Aim of the exercise:
Omitting the pictures, restate all of the entries below exactly.

(Source texts of formatted documents)
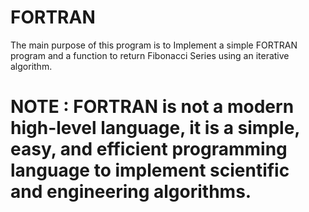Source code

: # FORTRAN

The main purpose of this program is to Implement a simple FORTRAN program and a function to return Fibonacci Series using an iterative algorithm.

# NOTE : FORTRAN is not a modern high-level language, it is a simple, easy, and efficient programming language to implement scientific and engineering algorithms. 
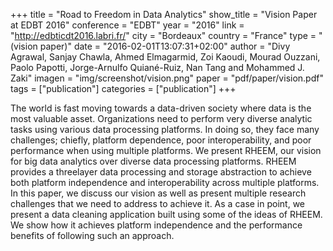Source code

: +++
title = "Road to Freedom in Data Analytics"
show_title = "Vision Paper at EDBT 2016"
conference = "EDBT"
year = "2016"
link = "http://edbticdt2016.labri.fr/"
city = "Bordeaux"
country =  "France"
type = "(vision paper)"
date = "2016-02-01T13:07:31+02:00"
author = "Divy Agrawal, Sanjay Chawla, Ahmed Elmagarmid, Zoi Kaoudi, Mourad Ouzzani, Paolo Papotti, Jorge-Arnulfo Quiané-Ruiz, Nan Tang and Mohammed J. Zaki"
imagen = "img/screenshot/vision.png"
paper = "pdf/paper/vision.pdf"
tags = ["publication"]
categories = ["publication"]
+++

The world is fast moving towards a data-driven society where data is the most valuable asset. Organizations need to perform very diverse analytic tasks using various data processing platforms. In doing so, they face many challenges; chiefly, platform dependence, poor interoperability, and poor performance when using multiple platforms. We present RHEEM, our vision for big data analytics over diverse data processing platforms. RHEEM provides a threelayer data processing and storage abstraction to achieve both platform independence and interoperability across multiple platforms. In this paper, we discuss our vision as well as present multiple research challenges that we need to address to achieve it. As a case in point, we present a data cleaning application built using some of the ideas of RHEEM. We show how it achieves platform independence and the performance benefits of following such an approach.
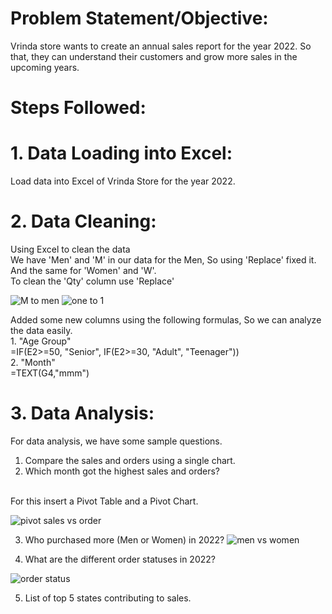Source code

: # Problem Statement/Objective:
Vrinda store wants to create an annual sales report for the year 2022. So that, they can understand their customers and grow more sales in the upcoming years. 
# Steps Followed: 
# 1. Data Loading into Excel:
Load data into Excel of Vrinda Store for the year 2022.
# 2. Data Cleaning: 
Using Excel to clean the data 
<br>
We have 'Men' and 'M' in our data for the Men, So using 'Replace' fixed it. And the same for 'Women' and 'W'.
<br>
To clean the 'Qty' column use 'Replace'


![M to men ](https://github.com/Jgithub02/Vrinda-Store-Sales-Report-2022-/assets/164842901/a47286b0-04c7-4aa7-bb73-f3f3fabf83e4)
![one to 1](https://github.com/Jgithub02/Vrinda-Store-Sales-Report-2022-/assets/164842901/51b14668-9f42-4773-ba4d-85eaf88c04c5)

Added some  new columns using the following formulas, So we can analyze the data easily.
<br>1. "Age Group" <br>
=IF(E2>=50, "Senior", IF(E2>=30, "Adult", "Teenager"))
<br>2. "Month"
<br>
=TEXT(G4,"mmm")

# 3. Data Analysis:
For data analysis, we have some sample questions.
<br>
1. Compare the sales and orders using a single chart.
2. Which month got the highest sales and orders?
<br>
For this insert a Pivot Table and a Pivot Chart.

![pivot sales vs order ](https://github.com/Jgithub02/Vrinda-Store-Sales-Report-2022-/assets/164842901/b6f6cfcc-65fd-47b4-ac47-e3331bff4c82)

3. Who purchased more (Men or Women) in 2022?
![men vs women ](https://github.com/Jgithub02/Vrinda-Store-Sales-Report-2022-/assets/164842901/ebd70eff-f7cd-40a6-b654-9910bf2405e6)

4. What are the different order statuses in 2022?

![order status ](https://github.com/Jgithub02/Vrinda-Store-Sales-Report-2022-/assets/164842901/500c639f-e5a7-4f1d-b5ef-a4b26a659ea8)

5. List of top 5 states contributing to sales.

Answer box:
Source code

: # FORTRAN

The main purpose of this program is to Implement a simple FORTRAN program and a function to return Fibonacci Series using an iterative algorithm.

# NOTE : FORTRAN is not a modern high-level language, it is a simple, easy, and efficient programming language to implement scientific and engineering algorithms. 
Source code

: +++
title = "Road to Freedom in Data Analytics"
show_title = "Vision Paper at EDBT 2016"
conference = "EDBT"
year = "2016"
link = "http://edbticdt2016.labri.fr/"
city = "Bordeaux"
country =  "France"
type = "(vision paper)"
date = "2016-02-01T13:07:31+02:00"
author = "Divy Agrawal, Sanjay Chawla, Ahmed Elmagarmid, Zoi Kaoudi, Mourad Ouzzani, Paolo Papotti, Jorge-Arnulfo Quiané-Ruiz, Nan Tang and Mohammed J. Zaki"
imagen = "img/screenshot/vision.png"
paper = "pdf/paper/vision.pdf"
tags = ["publication"]
categories = ["publication"]
+++

The world is fast moving towards a data-driven society where data is the most valuable asset. Organizations need to perform very diverse analytic tasks using various data processing platforms. In doing so, they face many challenges; chiefly, platform dependence, poor interoperability, and poor performance when using multiple platforms. We present RHEEM, our vision for big data analytics over diverse data processing platforms. RHEEM provides a threelayer data processing and storage abstraction to achieve both platform independence and interoperability across multiple platforms. In this paper, we discuss our vision as well as present multiple research challenges that we need to address to achieve it. As a case in point, we present a data cleaning application built using some of the ideas of RHEEM. We show how it achieves platform independence and the performance benefits of following such an approach.
Source code

: # Problem Statement/Objective:
Vrinda store wants to create an annual sales report for the year 2022. So that, they can understand their customers and grow more sales in the upcoming years. 
# Steps Followed: 
# 1. Data Loading into Excel:
Load data into Excel of Vrinda Store for the year 2022.
# 2. Data Cleaning: 
Using Excel to clean the data 
<br>
We have 'Men' and 'M' in our data for the Men, So using 'Replace' fixed it. And the same for 'Women' and 'W'.
<br>
To clean the 'Qty' column use 'Replace'


![M to men ](https://github.com/Jgithub02/Vrinda-Store-Sales-Report-2022-/assets/164842901/a47286b0-04c7-4aa7-bb73-f3f3fabf83e4)
![one to 1](https://github.com/Jgithub02/Vrinda-Store-Sales-Report-2022-/assets/164842901/51b14668-9f42-4773-ba4d-85eaf88c04c5)

Added some  new columns using the following formulas, So we can analyze the data easily.
<br>1. "Age Group" <br>
=IF(E2>=50, "Senior", IF(E2>=30, "Adult", "Teenager"))
<br>2. "Month"
<br>
=TEXT(G4,"mmm")

# 3. Data Analysis:
For data analysis, we have some sample questions.
<br>
1. Compare the sales and orders using a single chart.
2. Which month got the highest sales and orders?
<br>
For this insert a Pivot Table and a Pivot Chart.

![pivot sales vs order ](https://github.com/Jgithub02/Vrinda-Store-Sales-Report-2022-/assets/164842901/b6f6cfcc-65fd-47b4-ac47-e3331bff4c82)

3. Who purchased more (Men or Women) in 2022?
![men vs women ](https://github.com/Jgithub02/Vrinda-Store-Sales-Report-2022-/assets/164842901/ebd70eff-f7cd-40a6-b654-9910bf2405e6)

4. What are the different order statuses in 2022?

![order status ](https://github.com/Jgithub02/Vrinda-Store-Sales-Report-2022-/assets/164842901/500c639f-e5a7-4f1d-b5ef-a4b26a659ea8)

5. List of top 5 states contributing to sales.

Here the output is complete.